* Task requirements
I need each line of the entries below that includes the string "dificuldades".

━━━ Supplied records

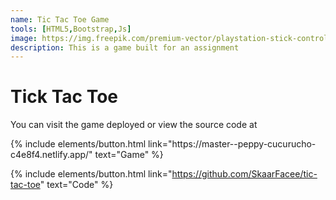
 ```yaml
---
name: Tic Tac Toe Game
tools: [HTML5,Bootstrap,Js]
image: https://img.freepik.com/premium-vector/playstation-stick-controller-cartoon-illustration-premium-vector_262962-158.jpg?w=2000
description: This is a game built for an assignment
---
```


# Tick Tac Toe 
You can visit the game deployed or view the source code at 


<p class="text-center">
{% include elements/button.html link="https://master--peppy-cucurucho-c4e8f4.netlify.app/" text="Game" %}

{% include elements/button.html link="https://github.com/SkaarFacee/tic-tac-toe" text="Code" %}
</p>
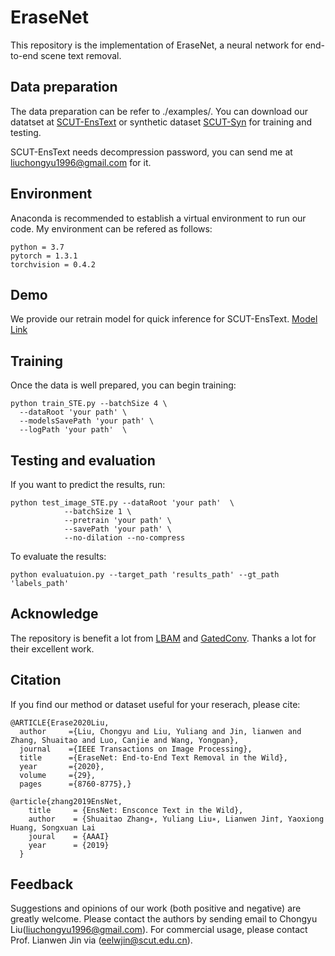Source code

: # EraseNet

This repository is the implementation of EraseNet, a neural network for end-to-end scene text removal.


## Data preparation

The data preparation can be refer to ./examples/. You can download our datatset at [SCUT-EnsText](https://github.com/HCIILAB/SCUT-EnsText) or synthetic dataset [SCUT-Syn](https://github.com/HCIILAB/Scene-Text-Removal) for training and testing. 

SCUT-EnsText needs decompression password, you can send me at [liuchongyu1996@gmail.com](mailto:liuchongyu1996@gmail.com) for it.

## Environment

Anaconda is recommended to establish a virtual environment to run our code. My environment can be refered as follows:
```
python = 3.7
pytorch = 1.3.1
torchvision = 0.4.2
```

## Demo

We provide our retrain model for quick inference for SCUT-EnsText. [Model Link](https://drive.google.com/file/d/1scrtQ2GFvKjjoGEqbKxpOMn37mJmXsFd/view)

## Training

Once the data is well prepared, you can begin training:
```
python train_STE.py --batchSize 4 \
  --dataRoot 'your path' \
  --modelsSavePath 'your path' \
  --logPath 'your path'  \
```

## Testing and evaluation

If you want to predict the results, run:

```
python test_image_STE.py --dataRoot 'your path'  \
            --batchSize 1 \
            --pretrain 'your path' \
            --savePath 'your path' \
            --no-dilation --no-compress
```

To evaluate the results:
```
python evaluatuion.py --target_path 'results_path' --gt_path 'labels_path'
```



## Acknowledge

The repository is benefit a lot from [LBAM](https://github.com/Vious/LBAM_Pytorch) and [GatedConv](https://github.com/avalonstrel/GatedConvolution_pytorch). Thanks a lot for their excellent work.

## Citation
If you find our method or dataset useful for your reserach, please cite:
```
@ARTICLE{Erase2020Liu,
  author     ={Liu, Chongyu and Liu, Yuliang and Jin, lianwen and Zhang, Shuaitao and Luo, Canjie and Wang, Yongpan},
  journal    ={IEEE Transactions on Image Processing},
  title      ={EraseNet: End-to-End Text Removal in the Wild},
  year       ={2020},
  volume     ={29},
  pages      ={8760-8775},}

@article{zhang2019EnsNet,
    title     = {EnsNet: Ensconce Text in the Wild},
    author    = {Shuaitao Zhang∗, Yuliang Liu∗, Lianwen Jin†, Yaoxiong Huang, Songxuan Lai
    joural    = {AAAI}
    year      = {2019}
  }
```

## Feedback
Suggestions and opinions of our work (both positive and negative) are greatly welcome. Please contact the authors by sending email to Chongyu Liu([liuchongyu1996@gmail.com](mailto:liuchongyu1996@gmail.com)). For commercial usage, please contact Prof. Lianwen Jin via ([eelwjin@scut.edu.cn](mailto:eelwjin@scut.edu.cn)).
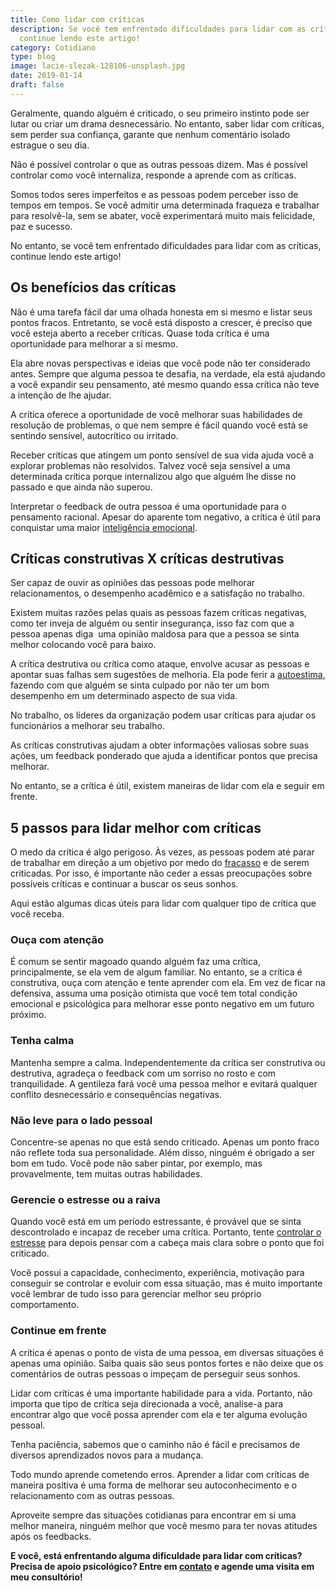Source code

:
 ```yaml
---
title: Como lidar com críticas
description: Se você tem enfrentado dificuldades para lidar com as críticas,
  continue lendo este artigo!
category: Cotidiano
type: blog
image: lacie-slezak-128106-unsplash.jpg
date: 2019-01-14
draft: false
---
```


Geralmente, quando alguém é criticado, o seu primeiro instinto pode ser lutar ou criar um drama desnecessário. No entanto, saber lidar com críticas, sem perder sua confiança, garante que nenhum comentário isolado estrague o seu dia.

Não é possível controlar o que as outras pessoas dizem. Mas é possível controlar como você internaliza, responde a aprende com as críticas.

Somos todos seres imperfeitos e as pessoas podem perceber isso de tempos em tempos. Se você admitir uma determinada fraqueza e trabalhar para resolvê-la, sem se abater, você experimentará muito mais felicidade, paz e sucesso.

No entanto, se você tem enfrentado dificuldades para lidar com as críticas, continue lendo este artigo!

## **Os benefícios das críticas**

Não é uma tarefa fácil dar uma olhada honesta em si mesmo e listar seus pontos fracos. Entretanto, se você está disposto a crescer, é preciso que você esteja aberto a receber críticas. Quase toda crítica é uma oportunidade para melhorar a si mesmo.

Ela abre novas perspectivas e ideias que você pode não ter considerado antes. Sempre que alguma pessoa te desafia, na verdade, ela está ajudando a você expandir seu pensamento, até mesmo quando essa crítica não teve a intenção de lhe ajudar.

A crítica oferece a oportunidade de você melhorar suas habilidades de resolução de problemas, o que nem sempre é fácil quando você está se sentindo sensível, autocrítico ou irritado.

Receber críticas que atingem um ponto sensível de sua vida ajuda você a explorar problemas não resolvidos. Talvez você seja sensível a uma determinada crítica porque internalizou algo que alguém lhe disse no passado e que ainda não superou.

Interpretar o feedback de outra pessoa é uma oportunidade para o pensamento racional. Apesar do aparente tom negativo, a crítica é útil para conquistar uma maior [inteligência emocional](/desenvolver-inteligencia-emocional/).

## Críticas construtivas X críticas destrutivas

Ser capaz de ouvir as opiniões das pessoas pode melhorar relacionamentos, o desempenho acadêmico e a satisfação no trabalho.

Existem muitas razões pelas quais as pessoas fazem críticas negativas, como ter inveja de alguém ou sentir insegurança, isso faz com que a pessoa apenas diga  uma opinião maldosa para que a pessoa se sinta melhor colocando você para baixo.

A crítica destrutiva ou crítica como ataque, envolve acusar as pessoas e apontar suas falhas sem sugestões de melhoria. Ela pode ferir a [autoestima](/como-aumentar-a-autoestima/), fazendo com que alguém se sinta culpado por não ter um bom desempenho em um determinado aspecto de sua vida.

No trabalho, os líderes da organização podem usar críticas para ajudar os funcionários a melhorar seu trabalho.

As críticas construtivas ajudam a obter informações valiosas sobre suas ações, um feedback ponderado que ajuda a identificar pontos que precisa melhorar.

No entanto, se a crítica é útil, existem maneiras de lidar com ela e seguir em frente.

## 5 passos para lidar melhor com críticas

O medo da crítica é algo perigoso. Às vezes, as pessoas podem até parar de trabalhar em direção a um objetivo por medo do [fracasso](/como-superar-o-sentimento-de-fracasso/) e de serem criticadas. Por isso, é importante não ceder a essas preocupações sobre possíveis críticas e continuar a buscar os seus sonhos.

Aqui estão algumas dicas úteis para lidar com qualquer tipo de crítica que você receba.

### **Ouça com atenção**

É comum se sentir magoado quando alguém faz uma crítica, principalmente, se ela vem de algum familiar. No entanto, se a crítica é construtiva, ouça com atenção e tente aprender com ela. Em vez de ficar na defensiva, assuma uma posição otimista que você tem total condição emocional e psicológica para melhorar esse ponto negativo em um futuro próximo.

### **Tenha calma**

Mantenha sempre a calma. Independentemente da crítica ser construtiva ou destrutiva, agradeça o feedback com um sorriso no rosto e com tranquilidade. A gentileza fará você uma pessoa melhor e evitará qualquer conflito desnecessário e consequências negativas.

### **Não leve para o lado pessoal**

Concentre-se apenas no que está sendo criticado. Apenas um ponto fraco não reflete toda sua personalidade. Além disso, ninguém é obrigado a ser bom em tudo. Você pode não saber pintar, por exemplo, mas provavelmente, tem muitas outras habilidades.

### **Gerencie o estresse ou a raiva**

Quando você está em um período estressante, é provável que se sinta descontrolado e incapaz de receber uma crítica. Portanto, tente [controlar o estresse](/5-maneiras-de-se-controlar-o-estresse/) para depois pensar com a cabeça mais clara sobre o ponto que foi criticado.

Você possui a capacidade, conhecimento, experiência, motivação para conseguir se controlar e evoluir com essa situação, mas é muito importante você lembrar de tudo isso para gerenciar melhor seu próprio comportamento.

### **Continue em frente**

A crítica é apenas o ponto de vista de uma pessoa, em diversas situações é apenas uma opinião. Saiba quais são seus pontos fortes e não deixe que os comentários de outras pessoas o impeçam de perseguir seus sonhos.

Lidar com críticas é uma importante habilidade para a vida. Portanto, não importa que tipo de crítica seja direcionada a você, analise-a para encontrar algo que você possa aprender com ela e ter alguma evolução pessoal.

Tenha paciência, sabemos que o caminho não é fácil e precisamos de diversos aprendizados novos para a mudança.

Todo mundo aprende cometendo erros. Aprender a lidar com críticas de maneira positiva é uma forma de melhorar seu autoconhecimento e o relacionamento com as outras pessoas.

Aproveite sempre das situações cotidianas para encontrar em si uma melhor maneira, ninguém melhor que você mesmo para ter novas atitudes após os feedbacks.

**E você, está enfrentando alguma dificuldade para lidar com críticas? Precisa de apoio psicológico? Entre em [contato](/contato/) e agende uma visita em meu consultório!**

━━━━━━

* Solved exercise
description: Se você tem enfrentado dificuldades para lidar com as críticas,
No entanto, se você tem enfrentado dificuldades para lidar com as críticas, continue lendo este artigo!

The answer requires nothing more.